X-ray/UV/optical Variability and Mapping the Inner Structures of Active Galactic Nuclei.

Lead Research Organisation: University of Southampton
Department Name: Sch of Physics and Astronomy


The origin of UV and optical variability from Active Galactic Nuclei (AGN) is not well understood. It may be caused by reprocessing of X-ray emission, coming from very near to the central supermassive black hole (SMBH), by the surrounding accretion disc and broad line region (BLR) gas. Alternatively it might be caused by accretion rate fluctuations in the disc. These possibilities can be tested by measuring the time lags between the X-ray emission and the emission in the UV and optical bands. Different physical scenarios result in different time lag patterns. In the reprocessing scenario, the lags map out the temperature structure of the accretion disc and the geometry of the surrounding gas, in a process known as 'reverberation mapping'. These structure are far too small to map by direct imaging or any other method.

Southampton is one of the major world research groups in the study of AGN variability and we lead many of the largest X-ray/UV/optical monitoring programmes, eg using the Swift multiwaveband observatory and the XMM-Newton X-ray/UV observatory. In particular, a huge observational program with Swift will be complete by early 2018, ideally timed for a new student.

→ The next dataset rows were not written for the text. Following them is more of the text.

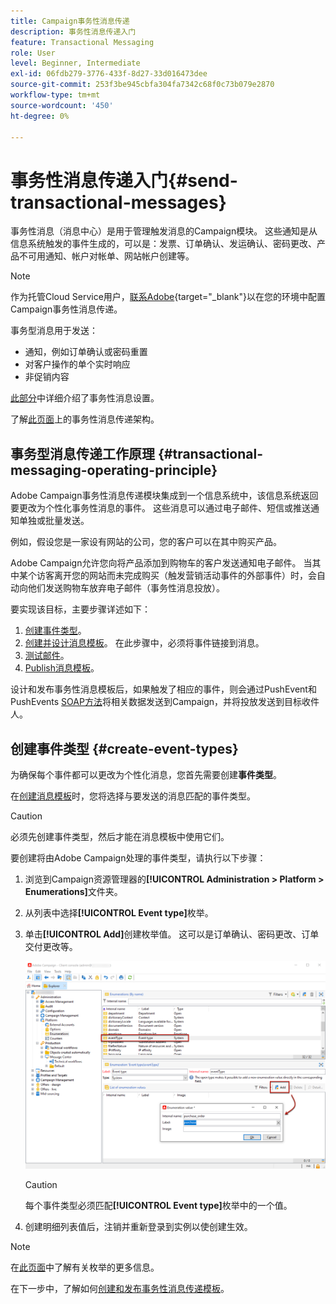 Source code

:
 ```yaml
---
title: Campaign事务性消息传递
description: 事务性消息传递入门
feature: Transactional Messaging
role: User
level: Beginner, Intermediate
exl-id: 06fdb279-3776-433f-8d27-33d016473dee
source-git-commit: 253f3be945cbfa304fa7342c68f0c73b079e2870
workflow-type: tm+mt
source-wordcount: '450'
ht-degree: 0%

---
```


# 事务性消息传递入门{#send-transactional-messages}

事务性消息（消息中心）是用于管理触发消息的Campaign模块。 这些通知是从信息系统触发的事件生成的，可以是：发票、订单确认、发运确认、密码更改、产品不可用通知、帐户对帐单、网站帐户创建等。

>[!NOTE]
>
>作为托管Cloud Service用户，[联系Adobe](../start/campaign-faq.md#support){target="_blank"}以在您的环境中配置Campaign事务性消息传递。

事务型消息用于发送：

* 通知，例如订单确认或密码重置
* 对客户操作的单个实时响应
* 非促销内容

[此部分](../config/transactional-msg-settings.md)中详细介绍了事务性消息设置。

了解[此页面](../architecture/architecture.md#transac-msg-archi)上的事务性消息传递架构。

## 事务型消息传递工作原理 {#transactional-messaging-operating-principle}

Adobe Campaign事务性消息传递模块集成到一个信息系统中，该信息系统返回要更改为个性化事务性消息的事件。 这些消息可以通过电子邮件、短信或推送通知单独或批量发送。

例如，假设您是一家设有网站的公司，您的客户可以在其中购买产品。

Adobe Campaign允许您向将产品添加到购物车的客户发送通知电子邮件。 当其中某个访客离开您的网站而未完成购买（触发营销活动事件的外部事件）时，会自动向他们发送购物车放弃电子邮件（事务性消息投放）。

要实现该目标，主要步骤详述如下：

1. [创建事件类型](#create-event-types)。
1. [创建并设计消息模板](transactional-template.md#create-message-template)。 在此步骤中，必须将事件链接到消息。
1. [测试邮件](transactional-template.md#test-message-template)。
1. [Publish消息模板](transactional-template.md#publish-message-template)。

设计和发布事务性消息模板后，如果触发了相应的事件，则会通过PushEvent和PushEvents [SOAP方法](../send/event-description.md)将相关数据发送到Campaign，并将投放发送到目标收件人。

## 创建事件类型 {#create-event-types}

为确保每个事件都可以更改为个性化消息，您首先需要创建&#x200B;**事件类型**。

在[创建消息模板](#create-message-template)时，您将选择与要发送的消息匹配的事件类型。

>[!CAUTION]
>
>必须先创建事件类型，然后才能在消息模板中使用它们。

要创建将由Adobe Campaign处理的事件类型，请执行以下步骤：

1. 浏览到Campaign资源管理器的&#x200B;**[!UICONTROL Administration > Platform > Enumerations]**&#x200B;文件夹。
1. 从列表中选择&#x200B;**[!UICONTROL Event type]**&#x200B;枚举。
1. 单击&#x200B;**[!UICONTROL Add]**&#x200B;创建枚举值。 这可以是订单确认、密码更改、订单交付更改等。

   ![](assets/messagecenter_eventtype_enum_001.png)

   >[!CAUTION]
   >
   >每个事件类型必须匹配&#x200B;**[!UICONTROL Event type]**&#x200B;枚举中的一个值。

1. 创建明细列表值后，注销并重新登录到实例以使创建生效。

>[!NOTE]
>
>在[此页面](../../v8/config/ui-settings.md#enumerations)中了解有关枚举的更多信息。

在下一步中，了解如何[创建和发布事务性消息传递模板](transactional-template.md)。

The current project consists of both observation and computer modelling. The successful student will analyse these world-leading datasets to map out the inner structures of AGN and will also build a computer model of the expected emission from the accretion disc and BLR gas. By comparing observation with theory we will determine the inner geometry of AGN, including both the X-ray source geometry and that of the inner part of the accretion disc.